Problem details: All of the listing, from first line to last, should be output exactly; the pictures stay out.

===== Data

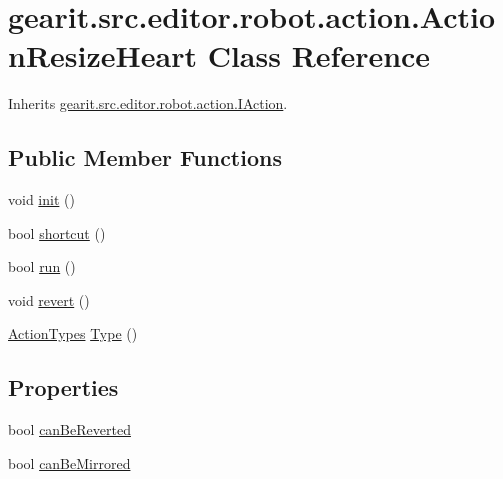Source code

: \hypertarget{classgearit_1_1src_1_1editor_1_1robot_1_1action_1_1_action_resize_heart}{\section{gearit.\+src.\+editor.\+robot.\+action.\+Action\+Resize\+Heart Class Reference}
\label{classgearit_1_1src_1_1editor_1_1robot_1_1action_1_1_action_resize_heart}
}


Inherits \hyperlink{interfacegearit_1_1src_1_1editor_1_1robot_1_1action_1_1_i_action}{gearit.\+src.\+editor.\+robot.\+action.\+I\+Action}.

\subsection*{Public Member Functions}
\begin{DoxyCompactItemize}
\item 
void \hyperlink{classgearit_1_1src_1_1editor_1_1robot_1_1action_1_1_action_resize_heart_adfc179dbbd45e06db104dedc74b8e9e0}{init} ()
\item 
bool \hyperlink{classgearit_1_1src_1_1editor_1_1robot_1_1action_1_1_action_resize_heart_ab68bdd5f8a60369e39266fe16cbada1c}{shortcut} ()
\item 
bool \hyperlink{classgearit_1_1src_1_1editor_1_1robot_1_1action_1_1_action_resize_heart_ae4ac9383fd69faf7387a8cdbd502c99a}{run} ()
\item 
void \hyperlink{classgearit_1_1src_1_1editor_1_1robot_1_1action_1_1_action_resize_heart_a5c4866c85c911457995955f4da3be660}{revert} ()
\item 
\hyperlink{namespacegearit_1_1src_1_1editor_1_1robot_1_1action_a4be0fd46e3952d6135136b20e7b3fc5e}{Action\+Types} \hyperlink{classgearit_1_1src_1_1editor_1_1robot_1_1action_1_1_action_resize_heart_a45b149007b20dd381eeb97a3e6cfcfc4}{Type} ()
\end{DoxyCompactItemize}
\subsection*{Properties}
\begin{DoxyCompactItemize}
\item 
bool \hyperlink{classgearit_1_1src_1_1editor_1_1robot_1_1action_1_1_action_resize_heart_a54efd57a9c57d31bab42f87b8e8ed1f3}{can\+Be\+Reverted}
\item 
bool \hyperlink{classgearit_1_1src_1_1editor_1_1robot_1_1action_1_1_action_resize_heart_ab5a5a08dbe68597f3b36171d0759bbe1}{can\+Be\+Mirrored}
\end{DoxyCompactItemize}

==========

Answer section:
Source code

: \hypertarget{classgearit_1_1src_1_1editor_1_1robot_1_1action_1_1_action_resize_heart}{\section{gearit.\+src.\+editor.\+robot.\+action.\+Action\+Resize\+Heart Class Reference}
\label{classgearit_1_1src_1_1editor_1_1robot_1_1action_1_1_action_resize_heart}
}


Inherits \hyperlink{interfacegearit_1_1src_1_1editor_1_1robot_1_1action_1_1_i_action}{gearit.\+src.\+editor.\+robot.\+action.\+I\+Action}.

\subsection*{Public Member Functions}
\begin{DoxyCompactItemize}
\item 
void \hyperlink{classgearit_1_1src_1_1editor_1_1robot_1_1action_1_1_action_resize_heart_adfc179dbbd45e06db104dedc74b8e9e0}{init} ()
\item 
bool \hyperlink{classgearit_1_1src_1_1editor_1_1robot_1_1action_1_1_action_resize_heart_ab68bdd5f8a60369e39266fe16cbada1c}{shortcut} ()
\item 
bool \hyperlink{classgearit_1_1src_1_1editor_1_1robot_1_1action_1_1_action_resize_heart_ae4ac9383fd69faf7387a8cdbd502c99a}{run} ()
\item 
void \hyperlink{classgearit_1_1src_1_1editor_1_1robot_1_1action_1_1_action_resize_heart_a5c4866c85c911457995955f4da3be660}{revert} ()
\item 
\hyperlink{namespacegearit_1_1src_1_1editor_1_1robot_1_1action_a4be0fd46e3952d6135136b20e7b3fc5e}{Action\+Types} \hyperlink{classgearit_1_1src_1_1editor_1_1robot_1_1action_1_1_action_resize_heart_a45b149007b20dd381eeb97a3e6cfcfc4}{Type} ()
\end{DoxyCompactItemize}
\subsection*{Properties}
\begin{DoxyCompactItemize}
\item 
bool \hyperlink{classgearit_1_1src_1_1editor_1_1robot_1_1action_1_1_action_resize_heart_a54efd57a9c57d31bab42f87b8e8ed1f3}{can\+Be\+Reverted}
\item 
bool \hyperlink{classgearit_1_1src_1_1editor_1_1robot_1_1action_1_1_action_resize_heart_ab5a5a08dbe68597f3b36171d0759bbe1}{can\+Be\+Mirrored}
\end{DoxyCompactItemize}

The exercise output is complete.